A month after the last Skyline Healthcare-operated nursing homes in Massachusetts closed their doors, the state’s attorney general hit the company with multiple citations over unpaid wages and missing payroll documentation.
Skyline leaders Joseph and Michael Schwartz failed to pay nearly $65,000 owed to 106 employees in a timely fashion, AG Maura Healey’s office alleged Thursday, while also neglecting to provide 369 employees with their pay stubs. The Schwartzes additionally did not offer up payroll records, according to Healey’s office.
“Skyline’s owner and operator stole from their employees and created staffing shortages that endangered the health and safety of their elderly residents,” Healey said in a statement. “We expect nursing home operators to maintain the safe and dignified environment that residents and workers deserve.”
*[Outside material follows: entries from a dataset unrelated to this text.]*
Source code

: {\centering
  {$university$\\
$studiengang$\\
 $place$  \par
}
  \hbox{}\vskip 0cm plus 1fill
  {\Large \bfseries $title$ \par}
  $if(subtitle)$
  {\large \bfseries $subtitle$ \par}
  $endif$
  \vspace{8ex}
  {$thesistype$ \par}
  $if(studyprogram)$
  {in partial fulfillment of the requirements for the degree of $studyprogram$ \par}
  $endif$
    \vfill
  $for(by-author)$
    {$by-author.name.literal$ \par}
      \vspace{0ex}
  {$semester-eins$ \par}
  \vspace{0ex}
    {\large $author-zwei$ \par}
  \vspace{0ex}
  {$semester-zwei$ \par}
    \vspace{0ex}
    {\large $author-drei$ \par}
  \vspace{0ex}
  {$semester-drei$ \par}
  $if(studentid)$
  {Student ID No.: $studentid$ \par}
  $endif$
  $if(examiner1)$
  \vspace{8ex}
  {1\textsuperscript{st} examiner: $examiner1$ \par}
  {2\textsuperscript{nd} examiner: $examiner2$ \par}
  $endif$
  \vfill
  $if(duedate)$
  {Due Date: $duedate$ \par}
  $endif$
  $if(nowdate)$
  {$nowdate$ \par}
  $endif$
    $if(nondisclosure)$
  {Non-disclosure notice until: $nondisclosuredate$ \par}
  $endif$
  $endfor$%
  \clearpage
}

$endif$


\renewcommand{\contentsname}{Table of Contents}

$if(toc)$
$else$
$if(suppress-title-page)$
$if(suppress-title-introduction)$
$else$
Joseph Schwartz owned and operated the now-defunct Skyline chain, which had ballooned to more than 100 properties before collapsing in states across the country starting last year; he also owned and operated four of the five Skyline buildings that closed their doors earlier this year. Michael Schwartz, meanwhile, was the operator of the fifth, according to Healey’s office.
States across the country continue to clean up the mess left in the wake of Skyline’s financial woes and closures; most recently, officials in South Dakota signed off on the transfer of 16 former Skyline properties to the Illinois-based Cascade Capital Group after a protracted process that saw objections from a lender and a telehealth vendor.
Under the terms of the Massachusetts citations, the pair must pay $84,950 in penalties. KCP Advisory Group, the court-appointed receiver that took control of the properties in April, reimbursed employees for back wages as well as paid time off, Healey’s office said.
Massachusetts law requires all employers to pay their workers within six days of the close of any pay period, and provide a detailed pay slip with information about wages and withholdings.
The five facilities, all located in the Bay State’s South Coast region, saw unpaid bills pile up in the months leading to the state’s receivership action in late April, with Healey’s office alleging that the company would be unable to make payroll or cover vendor costs without government intervention. All five were closed by May 28, according to local news reports.
Massachusetts assistant attorney general Anita Maietta and investigator Eduina Butts, both of the AG’s Fair Labor Division, led the back-wage case for the state.